Bulletin of the American Physical Society
60th Annual Meeting of the APS Division of Plasma Physics
Volume 63, Number 11
Monday–Friday, November 5–9, 2018; Portland, Oregon
Session UO5: Research in Support of ITER
2:00 PM–5:00 PM,
Thursday, November 8, 2018
OCC
Room: B113-114
Chair: Francesca Turco, Columbia University
Abstract ID: BAPS.2018.DPP.UO5.4
Abstract: UO5.00004 : Synchrotron spectra, images, and polarization measurements from runaway electrons in Alcator C-Mod*
2:36 PM–2:48 PM
Presenter:
Roy Alexander Tinguely
(Massachusetts Inst of Tech-MIT)
Authors:
Roy Alexander Tinguely
(Massachusetts Inst of Tech-MIT)
Robert S Granetz
(Massachusetts Inst of Tech-MIT)
Mathias Hoppe
(Chalmers University of Technology)
Ola Embreus
(Chalmers University of Technology)
Tunde Fulop
(Chalmers University of Technology)
Steve Scott
(Princeton Plasma Physics Laboratory)
Robert T Mumgaard
(Commonwealth Fusion Systems)
In Alcator C-Mod, runaway electrons (REs) generated during flattop plasma discharges emit synchrotron radiation (SR) in the visible wavelength range.
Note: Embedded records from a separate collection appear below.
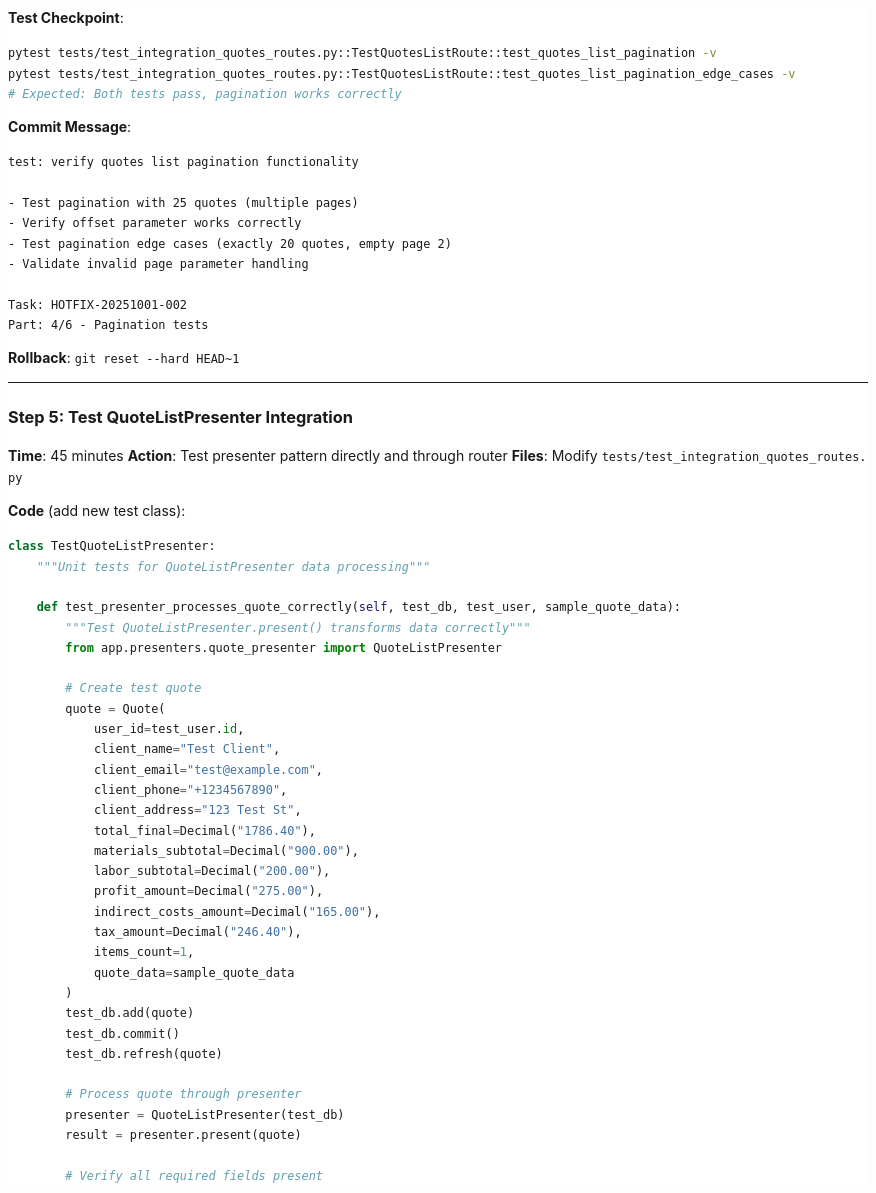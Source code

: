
 ```python
```

**Test Checkpoint**:
```bash
pytest tests/test_integration_quotes_routes.py::TestQuotesListRoute::test_quotes_list_pagination -v
pytest tests/test_integration_quotes_routes.py::TestQuotesListRoute::test_quotes_list_pagination_edge_cases -v
# Expected: Both tests pass, pagination works correctly
```

**Commit Message**:
```
test: verify quotes list pagination functionality

- Test pagination with 25 quotes (multiple pages)
- Verify offset parameter works correctly
- Test pagination edge cases (exactly 20 quotes, empty page 2)
- Validate invalid page parameter handling

Task: HOTFIX-20251001-002
Part: 4/6 - Pagination tests
```

**Rollback**: `git reset --hard HEAD~1`

---

### Step 5: Test QuoteListPresenter Integration
**Time**: 45 minutes
**Action**: Test presenter pattern directly and through router
**Files**: Modify `tests/test_integration_quotes_routes.py`

**Code** (add new test class):
```python
class TestQuoteListPresenter:
    """Unit tests for QuoteListPresenter data processing"""

    def test_presenter_processes_quote_correctly(self, test_db, test_user, sample_quote_data):
        """Test QuoteListPresenter.present() transforms data correctly"""
        from app.presenters.quote_presenter import QuoteListPresenter

        # Create test quote
        quote = Quote(
            user_id=test_user.id,
            client_name="Test Client",
            client_email="test@example.com",
            client_phone="+1234567890",
            client_address="123 Test St",
            total_final=Decimal("1786.40"),
            materials_subtotal=Decimal("900.00"),
            labor_subtotal=Decimal("200.00"),
            profit_amount=Decimal("275.00"),
            indirect_costs_amount=Decimal("165.00"),
            tax_amount=Decimal("246.40"),
            items_count=1,
            quote_data=sample_quote_data
        )
        test_db.add(quote)
        test_db.commit()
        test_db.refresh(quote)

        # Process quote through presenter
        presenter = QuoteListPresenter(test_db)
        result = presenter.present(quote)

        # Verify all required fields present
```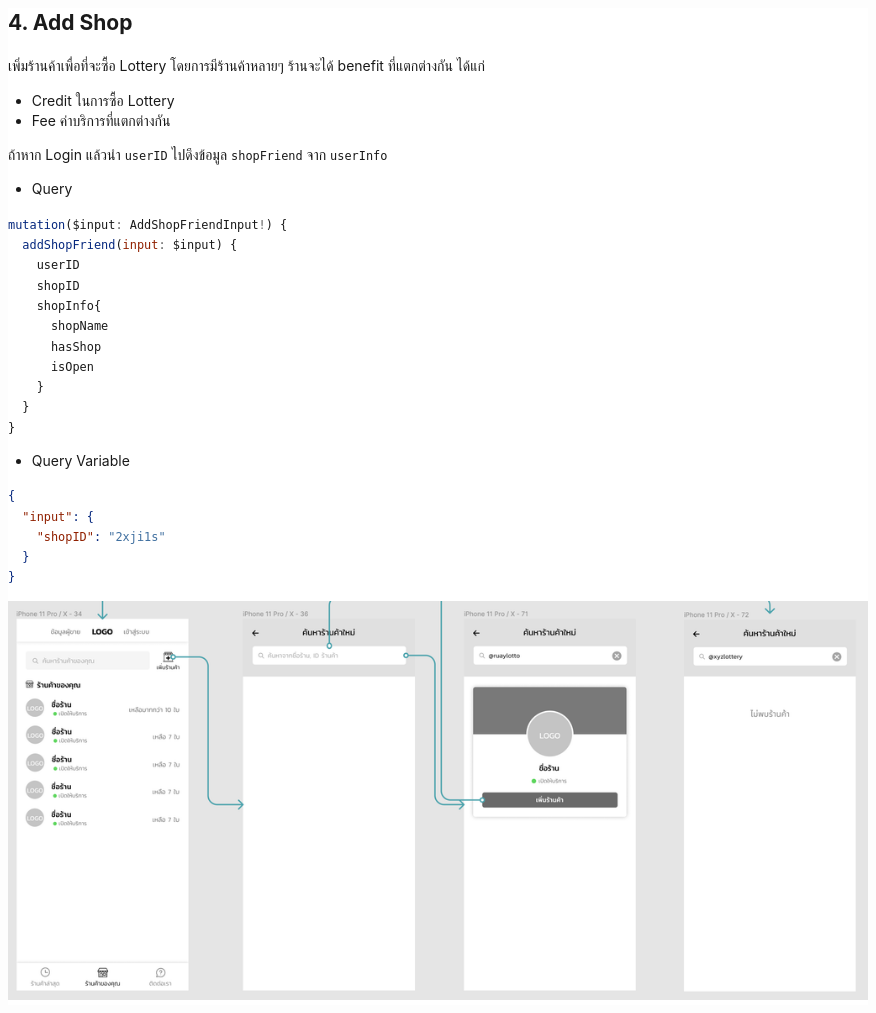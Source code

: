 ## 4. Add Shop

เพิ่มร้านค้าเพื่อที่จะซื้อ Lottery โดยการมีร้านค้าหลายๆ ร้านจะได้ benefit ที่แตกต่างกัน ได้แก่

- Credit ในการซื้อ Lottery
- Fee ค่าบริการที่แตกต่างกัน

ถ้าหาก Login แล้วนำ `userID` ไปดึงข้อมูล `shopFriend` จาก `userInfo`

- Query

```javascript
mutation($input: AddShopFriendInput!) {
  addShopFriend(input: $input) {
    userID
    shopID
    shopInfo{
      shopName
      hasShop
      isOpen
    }
  }
}
```

- Query Variable

```json
{
  "input": {
    "shopID": "2xji1s"
  }
}
```

![addShop](./images/addShop.png)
Spectrometers, cameras, and the Motional Stark Effect diagnostic measure absolutely-calibrated spectra, distortion-corrected images, and polarization information of SR, respectively. Due to the complex interplay of the RE phase-space distribution, magnetic topology, and detector geometry, the synthetic diagnostic SOFT [M. Hoppe, et al., Nucl. Fusion 58 (2018)] is used to simulate all three measurements. As inputs, RE distributions are calculated using a test-particle model [J.R. Martin-Solis, et al., Phys. Plasmas 5 (1998)] and kinetic solver CODE [M. Landreman, et al., Comput. Phys. Commun. 185 (2014)]. Synchrotron spectra measured at three magnetic fields (B0 = 2.7, 5.4, and 7.8 T) indicate a decrease in RE energy as higher B enhances synchrotron power loss [R.A. Tinguely, et al., Nucl. Fusion 58 (2018)]. MHD activity appears to increase RE transport and decrease the RE beam size as observed in synchrotron images. Profiles of linearly-polarized SR and polarization angle are explored as a novel RE diagnostic.
*Supported by US DOE Grant DE-FC02-99ER54512.